- Born: April 1, 1895 Milwaukee, Wisconsin
- Died: February 17, 1964 (aged 68) Milwaukee, Wisconsin
- Allegiance: United States
- Service / branch: Marine Corps
- Rank: Sergeant
- Awards: Medal of Honor

= Edward Wollert =

Edward Jacob Wollert served in the United States Marine Corps during World War I. He would be awarded the Navy Cross and Distinguished Service Cross.

Wollert was born on April 1, 1895, in Milwaukee, Wisconsin. He died in Milwaukee on February 17, 1964. He is buried in the Central Wisconsin Veterans Memorial Cemetery in Waupaca, Wisconsin.

His Navy Cross citation reads:
The President of the United States of America takes pleasure in presenting the Navy Cross to Corporal Edward J. Wollert (MCSN: 92209), United States Marine Corps, for extraordinary heroism while serving with the 79th Company, 6th Regiment (Marines), 2d Division, A.E.F. in action near Thiaucourt, France, 15 September 1918. At the risk of his life, Corporal Wollert went to the aid of a wounded officer who was a prisoner in the hands of six Germans. With his pistol he shot two of them, while the officer killed two others. He captured the two remaining Germans and forced them to carry the wounded officer back to our lines.

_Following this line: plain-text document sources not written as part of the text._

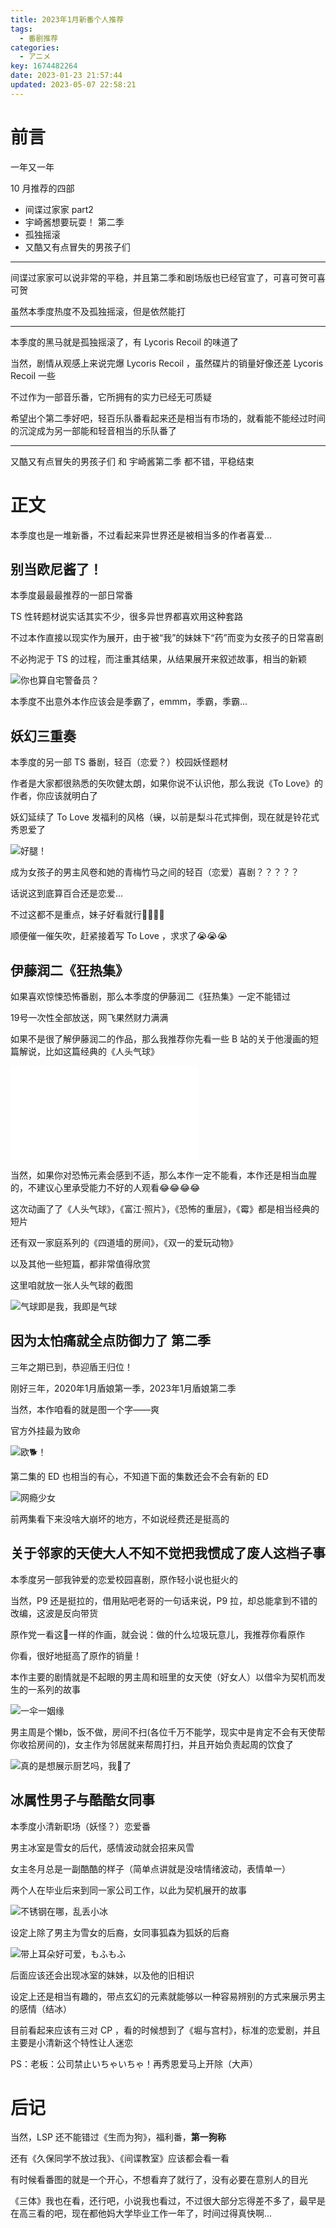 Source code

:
 ```yaml
---
title: 2023年1月新番个人推荐
tags:
  - 番剧推荐
categories:
  - アニメ
key: 1674482264date: 2023-01-23 21:57:44
updated: 2023-05-07 22:58:21
---
```



# 前言

一年又一年

<!-- more -->

10 月推荐的四部

- 间谍过家家 part2
- 宇崎酱想要玩耍！ 第二季
- 孤独摇滚
- 又酷又有点冒失的男孩子们

---

间谍过家家可以说非常的平稳，并且第二季和剧场版也已经官宣了，可喜可贺可喜可贺

虽然本季度热度不及孤独摇滚，但是依然能打

---

本季度的黑马就是孤独摇滚了，有 Lycoris Recoil 的味道了

当然，剧情从观感上来说完爆 Lycoris Recoil ，虽然碟片的销量好像还差 Lycoris Recoil 一些

不过作为一部音乐番，它所拥有的实力已经无可质疑

希望出个第二季好吧，轻百乐队番看起来还是相当有市场的，就看能不能经过时间的沉淀成为另一部能和轻音相当的乐队番了

---

又酷又有点冒失的男孩子们 和 宇崎酱第二季 都不错，平稳结束

# 正文

本季度也是一堆新番，不过看起来异世界还是被相当多的作者喜爱...

## 别当欧尼酱了！

本季度最最最推荐的一部日常番

TS 性转题材说实话其实不少，很多异世界都喜欢用这种套路

不过本作直接以现实作为展开，由于被“我”的妹妹下“药”而变为女孩子的日常喜剧

不必拘泥于 TS 的过程，而注重其结果，从结果展开来叙述故事，相当的新颖

![你也算自宅警备员？](https://fastly.jsdelivr.net/gh/Dedicatus546/image@main/2023/01/21/202301212027069.avif)

本季度不出意外本作应该会是季霸了，emmm，季霸，季霸...

## 妖幻三重奏

本季度的另一部 TS 番剧，轻百（恋爱？）校园妖怪题材

作者是大家都很熟悉的矢吹健太朗，如果你说不认识他，那么我说《To Love》的作者，你应该就明白了

妖幻延续了 To Love 发福利的风格（~~误~~，以前是梨斗花式摔倒，现在就是铃花式秀恩爱了

![好腿！](https://fastly.jsdelivr.net/gh/Dedicatus546/image@main/2023/01/21/202301212036981.avif)

成为女孩子的男主风卷和她的青梅竹马之间的轻百（恋爱）喜剧？？？？？

话说这到底算百合还是恋爱...

不过这都不是重点，妹子好看就行🤤🤤🤤🤤

顺便催一催矢吹，赶紧接着写 To Love ，求求了😭😭😭

## 伊藤润二《狂热集》

如果喜欢惊悚恐怖番剧，那么本季度的伊藤润二《狂热集》一定不能错过

19号一次性全部放送，网飞果然财力满满

如果不是很了解伊藤润二的作品，那么我推荐你先看一些 B 站的关于他漫画的短篇解说，比如这篇经典的《人头气球》

<iframe src="//player.bilibili.com/player.html?aid=672826092&bvid=BV1LU4y187rX&cid=331530889&page=1" scrolling="no" border="0" frameborder="no" framespacing="0" allowfullscreen="true"> </iframe>

当然，如果你对恐怖元素会感到不适，那么本作一定不能看，本作还是相当血腥的，不建议心里承受能力不好的人观看😂😂😂😂

这次动画了了《人头气球》，《富江·照片》，《恐怖的重层》，《霉》都是相当经典的短片

还有双一家庭系列的《四道墙的房间》，《双一的爱玩动物》

以及其他一些短篇，都非常值得欣赏

这里咱就放一张人头气球的截图

![气球即是我，我即是气球](https://fastly.jsdelivr.net/gh/Dedicatus546/image@main/2023/01/21/202301212051012.avif)

## 因为太怕痛就全点防御力了 第二季

三年之期已到，恭迎盾王归位！

刚好三年，2020年1月盾娘第一季，2023年1月盾娘第二季

当然，本作咱看的就是图一个字——爽

官方外挂最为致命

![欧🐕！](https://fastly.jsdelivr.net/gh/Dedicatus546/image@main/2023/01/23/202301232127403.avif)

第二集的 ED 也相当的有心，不知道下面的集数还会不会有新的 ED 

![网瘾少女](https://fastly.jsdelivr.net/gh/Dedicatus546/image@main/2023/01/23/202301232130879.avif)

前两集看下来没啥大崩坏的地方，不如说经费还是挺高的

## 关于邻家的天使大人不知不觉把我惯成了废人这档子事

本季度另一部我钟爱的恋爱校园喜剧，原作轻小说也挺火的

当然，P9 还是挺拉的，借用贴吧老哥的一句话来说，P9 拉，却总能拿到不错的改编，这波是反向带货

原作党一看这💩一样的作画，就会说：做的什么垃圾玩意儿，我推荐你看原作

你看，很好地挺高了原作的销量！

本作主要的剧情就是不起眼的男主周和班里的女天使（好女人）以借伞为契机而发生的一系列的故事

![一伞一姻缘](https://fastly.jsdelivr.net/gh/Dedicatus546/image@main/2023/01/23/202301232140808.avif)

男主周是个懒b，饭不做，房间不扫(各位千万不能学，现实中是肯定不会有天使帮你收拾房间的)，女主作为邻居就来帮周打扫，并且开始负责起周的饮食了

![真的是想展示厨艺吗，我🍋了](https://fastly.jsdelivr.net/gh/Dedicatus546/image@main/2023/01/23/202301232144305.avif)

## 冰属性男子与酷酷女同事

本季度小清新职场（妖怪？）恋爱番

男主冰室是雪女的后代，感情波动就会招来风雪

女主冬月总是一副酷酷的样子（简单点讲就是没啥情绪波动，表情单一）

两个人在毕业后来到同一家公司工作，以此为契机展开的故事

![不锈钢在哪，乱丢小冰](https://fastly.jsdelivr.net/gh/Dedicatus546/image@main/2023/01/23/202301231742763.avif)

设定上除了男主为雪女的后裔，女同事狐森为狐妖的后裔

![带上耳朵好可爱，もふもふ](https://fastly.jsdelivr.net/gh/Dedicatus546/image@main/2023/01/23/202301231744219.avif)

后面应该还会出现冰室的妹妹，以及他的旧相识

设定上还是相当有趣的，带点玄幻的元素就能够以一种容易辨别的方式来展示男主的感情（结冰）

目前看起来应该有三对 CP ，看的时候想到了《堀与宫村》，标准的恋爱剧，并且主要是小清新这个特性让人迷恋

PS：老板：公司禁止いちゃいちゃ！再秀恩爱马上开除（大声）

# 后记

当然，LSP 还不能错过《生而为狗》，福利番，**第一狗称**

还有《久保同学不放过我》、《间谍教室》应该都会看一看

有时候看番图的就是一个开心，不想看弃了就行了，没有必要在意别人的目光

《三体》我也在看，还行吧，小说我也看过，不过很大部分忘得差不多了，最早是在高三看的吧，现在都他妈大学毕业工作一年了，时间过得真快啊...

His Distinguished Service Cross citation reads:
The President of the United States of America, authorized by Act of Congress, July 9, 1918, takes pleasure in presenting the Distinguished Service Cross to Corporal Edward J. Wollert (MCSN: 92209), United States Marine Corps, for extraordinary heroism while serving with the Seventy-Ninth Company, Sixth Regiment (Marines), 2d Division, A.E.F., in action near Thiaucourt, France, 15 September 1918. At the risk of his life, Corporal Wollert went to the aid of a wounded officer who was a prisoner in the hands of six Germans. With his pistol he shot two of them, while the officer killed two others. He captured the two remaining Germans and forced them to carry the wounded officer back to our lines.